* **Prompt**
Please give back word for word the lines of the material below between the line containing "1. Click the **Site**" and the line containing "1. Click the **Multifactor", inclusive.
══════
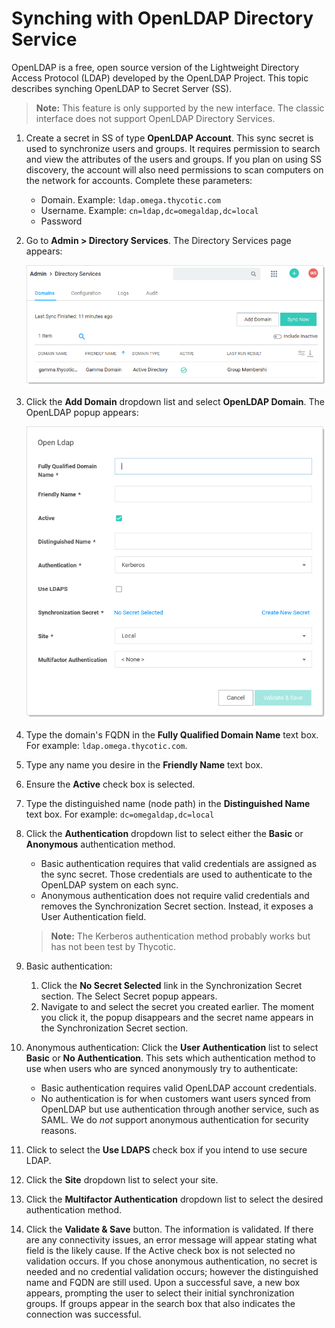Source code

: [title]: # (Synching with OpenLDAP Directory Service)
[tags]: # (LDAP, directory service)
[priority]: # (1000)
[display]: # (all)

# Synching with OpenLDAP Directory Service

OpenLDAP is a free, open source version of the Lightweight Directory Access Protocol (LDAP) developed by the OpenLDAP Project. This topic describes synching OpenLDAP to Secret Server (SS).

> **Note:** This feature is only supported by the new interface. The classic interface does not support OpenLDAP Directory Services.

1. Create a secret in SS of type **OpenLDAP Account**. This sync secret is used to synchronize users and groups. It requires permission to search and view the attributes of the users and groups. If you plan on using SS discovery, the account will also need permissions to scan computers on the network for accounts. Complete these parameters:

   - Domain. Example: `ldap.omega.thycotic.com`
   - Username. Example: `cn=ldap,dc=omegaldap,dc=local`
   - Password

1. Go to **Admin \> Directory Services**. The Directory Services page appears:

   ![image-20200722150331104](images/image-20200722150331104.png)

1. Click the **Add Domain** dropdown list and select **OpenLDAP Domain**. The OpenLDAP popup appears:

   ![image-20200722150621144](images/image-20200722150621144.png) 

1. Type the domain's FQDN in the **Fully Qualified Domain Name** text box. For example: `ldap.omega.thycotic.com`.

1. Type any name you desire in the **Friendly Name** text box.

1. Ensure the **Active** check box is selected.

1. Type the distinguished name (node path) in the **Distinguished Name** text box. For example: `dc=omegaldap,dc=local`

1. Click the **Authentication** dropdown list to select either the **Basic** or **Anonymous** authentication method. 

   - Basic  authentication requires that valid credentials are assigned as the sync secret. Those credentials are used to authenticate to the OpenLDAP system on each sync. 
   - Anonymous authentication does not require valid credentials and removes the Synchronization Secret section. Instead, it exposes a User Authentication field.

   > **Note:** The Kerberos authentication method probably works but has not been test by Thycotic.

1. Basic authentication:

   1. Click the **No Secret Selected** link in the Synchronization Secret section. The Select Secret popup appears.
   1. Navigate to and select the secret you created earlier. The moment you click it, the popup disappears and the secret name appears in the Synchronization Secret section.

1. Anonymous authentication: Click the **User Authentication** list to select **Basic** or **No Authentication**. This sets which authentication method to use when users who are synced anonymously try to authenticate:

   - Basic authentication requires valid OpenLDAP account credentials.
   - No authentication is for when customers want users synced from OpenLDAP but use authentication through another service, such as SAML. We do *not* support anonymous authentication for security reasons.

1. Click to select the **Use LDAPS** check box if you intend to use secure LDAP.

1. Click the **Site** dropdown list to select your site.

1. Click the **Multifactor Authentication** dropdown list to select the desired authentication method.

1. Click the **Validate & Save** button. The information is validated. If there are any connectivity issues, an error message will appear stating what field is the likely cause. If the Active check box is not selected no validation occurs. If you chose anonymous authentication, no secret is needed and no credential validation occurs; however the distinguished name and FQDN are still used. Upon a successful save, a new box appears, prompting the user to select their initial synchronization groups. If groups appear in the search box that  also indicates the connection was successful.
══════
* **Result of the task**
1. Click the **Site** dropdown list to select your site.

1. Click the **Multifactor Authentication** dropdown list to select the desired authentication method.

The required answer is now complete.